Future State: Kara Zor-El, Superwoman #1: Though I'm definitely here for the team-up books and the new characters, I think perhaps what I was most excited about when DC's Future State arrived was the chance to see familiar characters thrust into new situations that were at once true to who they are and deeply imaginative on the part of their creators. I got that last week with the debut of the Swamp Thing miniseries, and this week I got it again with the instantly spellbinding Kara Zor-El: Superwoman from writer Marguerite Bennett and artist Marguerite Sauvage.
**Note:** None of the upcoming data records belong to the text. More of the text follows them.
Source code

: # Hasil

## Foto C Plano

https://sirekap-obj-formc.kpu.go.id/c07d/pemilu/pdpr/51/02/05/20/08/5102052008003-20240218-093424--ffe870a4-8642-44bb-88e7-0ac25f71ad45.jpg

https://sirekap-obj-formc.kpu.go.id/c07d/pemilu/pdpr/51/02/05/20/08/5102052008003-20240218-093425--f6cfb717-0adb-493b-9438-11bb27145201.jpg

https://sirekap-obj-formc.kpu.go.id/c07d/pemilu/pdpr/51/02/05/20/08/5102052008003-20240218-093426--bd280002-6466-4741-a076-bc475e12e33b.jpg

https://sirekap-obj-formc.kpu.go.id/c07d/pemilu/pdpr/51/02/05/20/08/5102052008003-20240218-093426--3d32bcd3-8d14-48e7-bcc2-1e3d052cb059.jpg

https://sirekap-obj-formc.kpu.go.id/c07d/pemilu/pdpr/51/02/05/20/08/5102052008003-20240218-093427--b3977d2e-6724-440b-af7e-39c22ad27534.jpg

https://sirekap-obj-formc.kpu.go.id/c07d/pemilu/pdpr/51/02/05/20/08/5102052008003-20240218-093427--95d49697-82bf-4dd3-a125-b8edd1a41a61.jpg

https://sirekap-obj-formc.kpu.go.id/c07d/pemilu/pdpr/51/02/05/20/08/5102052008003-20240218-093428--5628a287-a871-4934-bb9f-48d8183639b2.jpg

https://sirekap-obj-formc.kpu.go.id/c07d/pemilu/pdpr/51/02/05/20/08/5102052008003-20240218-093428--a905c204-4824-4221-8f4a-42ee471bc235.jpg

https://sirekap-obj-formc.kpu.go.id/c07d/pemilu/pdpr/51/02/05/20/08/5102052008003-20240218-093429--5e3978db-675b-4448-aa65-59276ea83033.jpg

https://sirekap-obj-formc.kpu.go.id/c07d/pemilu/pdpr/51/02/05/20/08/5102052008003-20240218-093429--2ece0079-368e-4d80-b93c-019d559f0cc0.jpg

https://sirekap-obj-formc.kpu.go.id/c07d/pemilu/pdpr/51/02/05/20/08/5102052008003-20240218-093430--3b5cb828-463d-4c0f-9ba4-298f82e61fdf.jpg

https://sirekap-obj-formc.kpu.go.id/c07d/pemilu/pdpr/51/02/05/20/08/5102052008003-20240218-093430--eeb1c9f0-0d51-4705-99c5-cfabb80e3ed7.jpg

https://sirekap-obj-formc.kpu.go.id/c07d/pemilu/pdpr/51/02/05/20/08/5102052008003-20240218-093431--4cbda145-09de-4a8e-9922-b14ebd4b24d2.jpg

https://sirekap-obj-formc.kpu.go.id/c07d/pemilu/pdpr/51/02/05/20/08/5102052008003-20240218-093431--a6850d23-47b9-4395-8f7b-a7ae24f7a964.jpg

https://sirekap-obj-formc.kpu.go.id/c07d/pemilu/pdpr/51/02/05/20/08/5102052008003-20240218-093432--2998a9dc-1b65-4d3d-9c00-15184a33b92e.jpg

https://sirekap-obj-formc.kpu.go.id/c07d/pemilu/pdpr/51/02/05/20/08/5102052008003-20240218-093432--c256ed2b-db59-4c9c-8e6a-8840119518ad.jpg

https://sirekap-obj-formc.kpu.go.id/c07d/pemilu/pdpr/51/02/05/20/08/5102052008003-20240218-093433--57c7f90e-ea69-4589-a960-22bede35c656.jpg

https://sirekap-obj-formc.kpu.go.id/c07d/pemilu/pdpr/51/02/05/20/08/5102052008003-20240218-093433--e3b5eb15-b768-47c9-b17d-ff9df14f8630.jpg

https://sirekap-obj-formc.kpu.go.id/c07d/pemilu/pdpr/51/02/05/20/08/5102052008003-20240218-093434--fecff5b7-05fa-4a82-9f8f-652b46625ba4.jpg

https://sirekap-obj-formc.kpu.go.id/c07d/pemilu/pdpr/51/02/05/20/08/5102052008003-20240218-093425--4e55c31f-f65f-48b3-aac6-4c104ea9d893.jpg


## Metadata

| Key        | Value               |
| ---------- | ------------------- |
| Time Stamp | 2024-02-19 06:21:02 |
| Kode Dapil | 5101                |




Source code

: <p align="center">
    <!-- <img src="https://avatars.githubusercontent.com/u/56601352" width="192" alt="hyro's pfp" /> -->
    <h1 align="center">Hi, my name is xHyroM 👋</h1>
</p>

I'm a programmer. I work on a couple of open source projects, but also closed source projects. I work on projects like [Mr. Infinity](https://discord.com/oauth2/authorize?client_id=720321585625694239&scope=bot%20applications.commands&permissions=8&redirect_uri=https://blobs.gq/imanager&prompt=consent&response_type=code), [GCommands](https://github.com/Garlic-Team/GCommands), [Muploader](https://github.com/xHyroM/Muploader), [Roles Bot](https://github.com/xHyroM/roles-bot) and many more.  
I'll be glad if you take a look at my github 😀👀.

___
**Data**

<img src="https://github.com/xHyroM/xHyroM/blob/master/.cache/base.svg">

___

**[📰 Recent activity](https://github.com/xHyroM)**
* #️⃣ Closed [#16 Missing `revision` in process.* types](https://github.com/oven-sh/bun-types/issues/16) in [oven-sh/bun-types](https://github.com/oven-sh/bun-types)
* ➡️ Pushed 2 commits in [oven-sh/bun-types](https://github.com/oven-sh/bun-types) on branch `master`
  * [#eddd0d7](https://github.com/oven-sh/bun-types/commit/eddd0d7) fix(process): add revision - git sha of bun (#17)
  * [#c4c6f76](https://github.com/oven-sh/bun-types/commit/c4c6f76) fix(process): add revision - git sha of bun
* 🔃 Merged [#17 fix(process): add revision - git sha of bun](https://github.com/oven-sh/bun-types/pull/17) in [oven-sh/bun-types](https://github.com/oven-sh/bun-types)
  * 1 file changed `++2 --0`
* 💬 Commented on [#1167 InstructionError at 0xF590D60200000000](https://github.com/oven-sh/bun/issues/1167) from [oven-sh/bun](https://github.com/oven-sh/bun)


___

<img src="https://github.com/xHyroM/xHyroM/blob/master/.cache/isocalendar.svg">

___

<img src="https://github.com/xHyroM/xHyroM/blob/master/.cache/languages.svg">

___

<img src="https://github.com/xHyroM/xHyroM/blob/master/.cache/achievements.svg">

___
This future vision of Superman's cousin places her on the moon, where she's become a kind of steward to a sanctuary for various beings from the around the galaxy in the wake of some kind of event that led her away from the Earth. Though the issue's primary physical struggle deals with the arrival of a strange alien being in Kara's sanctuary, the real meat of the story is Kara's own reckoning with her anger, her resentment, and her need to move past both in order to build a better world in spite what she views as her own selfish feelings about her place in the House of El. It's in those emotional spaces, both intimate and vast, that the book really becomes something special.

Sauvage's art, from the design of the moon sanctuary around Kara to Kara's own wardrobe, is absolutely stunning, the kind of vital reimagining something like Future State was made for. None of it feels out of place or forced or like it's reinventing something just for the sake of reinvention, and yet it all feels new, like we really are getting a glimpse of something magical just beyond the horizon of the current DC Universe. Bennett's script, which blends a lighter-than-air pace with narration packed with heart, conveys something quite similar, evoking that same sense of familiar-but-new wonder that gets at the heart of what Future State makes possible. I adored this issue.
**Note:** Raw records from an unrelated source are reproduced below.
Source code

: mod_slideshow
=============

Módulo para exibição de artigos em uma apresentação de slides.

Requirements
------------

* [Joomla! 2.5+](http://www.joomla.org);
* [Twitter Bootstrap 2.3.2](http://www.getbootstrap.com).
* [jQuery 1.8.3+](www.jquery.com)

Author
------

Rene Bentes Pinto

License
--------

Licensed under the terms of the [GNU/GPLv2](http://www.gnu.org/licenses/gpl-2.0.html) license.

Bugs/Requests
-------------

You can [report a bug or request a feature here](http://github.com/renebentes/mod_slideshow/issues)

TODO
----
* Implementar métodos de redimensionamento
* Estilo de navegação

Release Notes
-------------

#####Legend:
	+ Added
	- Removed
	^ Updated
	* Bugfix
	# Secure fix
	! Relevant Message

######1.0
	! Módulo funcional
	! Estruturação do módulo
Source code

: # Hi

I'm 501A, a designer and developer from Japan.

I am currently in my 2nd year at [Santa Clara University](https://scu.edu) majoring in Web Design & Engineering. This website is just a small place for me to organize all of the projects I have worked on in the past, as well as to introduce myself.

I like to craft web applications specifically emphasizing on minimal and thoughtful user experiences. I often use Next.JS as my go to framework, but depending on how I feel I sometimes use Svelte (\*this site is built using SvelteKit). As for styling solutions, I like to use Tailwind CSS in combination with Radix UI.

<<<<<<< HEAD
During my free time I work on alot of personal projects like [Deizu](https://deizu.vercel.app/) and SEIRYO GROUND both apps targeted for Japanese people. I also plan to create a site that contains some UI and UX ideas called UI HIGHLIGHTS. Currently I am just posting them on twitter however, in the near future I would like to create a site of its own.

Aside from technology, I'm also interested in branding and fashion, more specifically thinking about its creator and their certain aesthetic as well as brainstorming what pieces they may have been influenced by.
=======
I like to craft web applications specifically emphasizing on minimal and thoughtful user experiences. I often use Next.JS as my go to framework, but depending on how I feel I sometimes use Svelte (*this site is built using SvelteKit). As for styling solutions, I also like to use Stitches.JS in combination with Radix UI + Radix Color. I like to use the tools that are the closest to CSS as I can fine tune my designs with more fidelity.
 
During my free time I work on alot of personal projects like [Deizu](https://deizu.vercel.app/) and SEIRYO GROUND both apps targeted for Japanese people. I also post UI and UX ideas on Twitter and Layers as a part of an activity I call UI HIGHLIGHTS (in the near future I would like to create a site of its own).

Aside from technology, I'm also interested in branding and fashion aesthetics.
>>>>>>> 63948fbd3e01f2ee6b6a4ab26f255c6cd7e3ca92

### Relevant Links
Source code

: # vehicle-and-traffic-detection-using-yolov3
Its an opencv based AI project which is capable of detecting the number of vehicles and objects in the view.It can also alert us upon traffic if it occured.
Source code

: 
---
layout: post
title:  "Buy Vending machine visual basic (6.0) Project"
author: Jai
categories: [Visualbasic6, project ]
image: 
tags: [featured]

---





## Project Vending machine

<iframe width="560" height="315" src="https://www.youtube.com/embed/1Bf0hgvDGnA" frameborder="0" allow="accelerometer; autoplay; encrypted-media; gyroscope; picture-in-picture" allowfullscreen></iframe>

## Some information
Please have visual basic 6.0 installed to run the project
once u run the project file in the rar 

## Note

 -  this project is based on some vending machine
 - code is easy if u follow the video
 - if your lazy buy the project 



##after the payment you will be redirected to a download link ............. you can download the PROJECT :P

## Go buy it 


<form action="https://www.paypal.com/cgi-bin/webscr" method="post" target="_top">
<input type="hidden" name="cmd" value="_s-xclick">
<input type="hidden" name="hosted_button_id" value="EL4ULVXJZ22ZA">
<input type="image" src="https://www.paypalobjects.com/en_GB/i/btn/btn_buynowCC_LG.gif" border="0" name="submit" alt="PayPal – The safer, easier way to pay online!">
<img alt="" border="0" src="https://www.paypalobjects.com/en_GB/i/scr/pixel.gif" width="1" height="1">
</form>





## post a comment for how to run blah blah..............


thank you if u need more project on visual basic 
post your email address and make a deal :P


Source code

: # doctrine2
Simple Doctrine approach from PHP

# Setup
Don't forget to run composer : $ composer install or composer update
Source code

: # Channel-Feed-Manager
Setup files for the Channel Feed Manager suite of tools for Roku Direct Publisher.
Space Bastards #1: Space Bastards is one of those comics I love because it's clear from the first page that everyone involved just turned the volume up to 11 right at the start and never once turned it down. The new Humanoids series from writers Joe Aubrey and Eric Peterson and Darick Robertson is filled to bursting with the kind of manic energy its title and cover suggests, and if you're looking for a mature readers sci-fi thrill ride, look no further.

The first issue follows members of the IPS (Intergalactic Postal Service), a for-profit organization that employs mercenaries to deliver packages throughout the galaxy by any means necessary, with the added caveat that every delay and change of hands along the way incurs extra fees that the delivery person gets to collect. That means the more chaotic the delivery is, the more profitable, and the more potentially deadly. It's within this free-for-all that we man two postmen: The veteran who believes he's the greatest delivery man who's every flown the starway, and the rookie who's so desperate to earn a buck that he'll do anything to get ahead.

Robertson is predictably suited to this kind of futuristic, swagger-laden chaos, as his past work certainly suggests, but even by the standards of things like The Boys and Transmetropolitan he's really opening things up this time. That same swagger is there, yes, but there's a layer of new inventiveness, a sense that he really can do just about anything with the universe surrounding these postmen, and it pays off in major ways. Aubrey and Peterson's script does the rest, with a joke-a-minute style that's nevertheless full of clever worldbuilding and even, in a time when the postal service is increasingly falling prey to profiteers, more than a little timely. This book is a blast.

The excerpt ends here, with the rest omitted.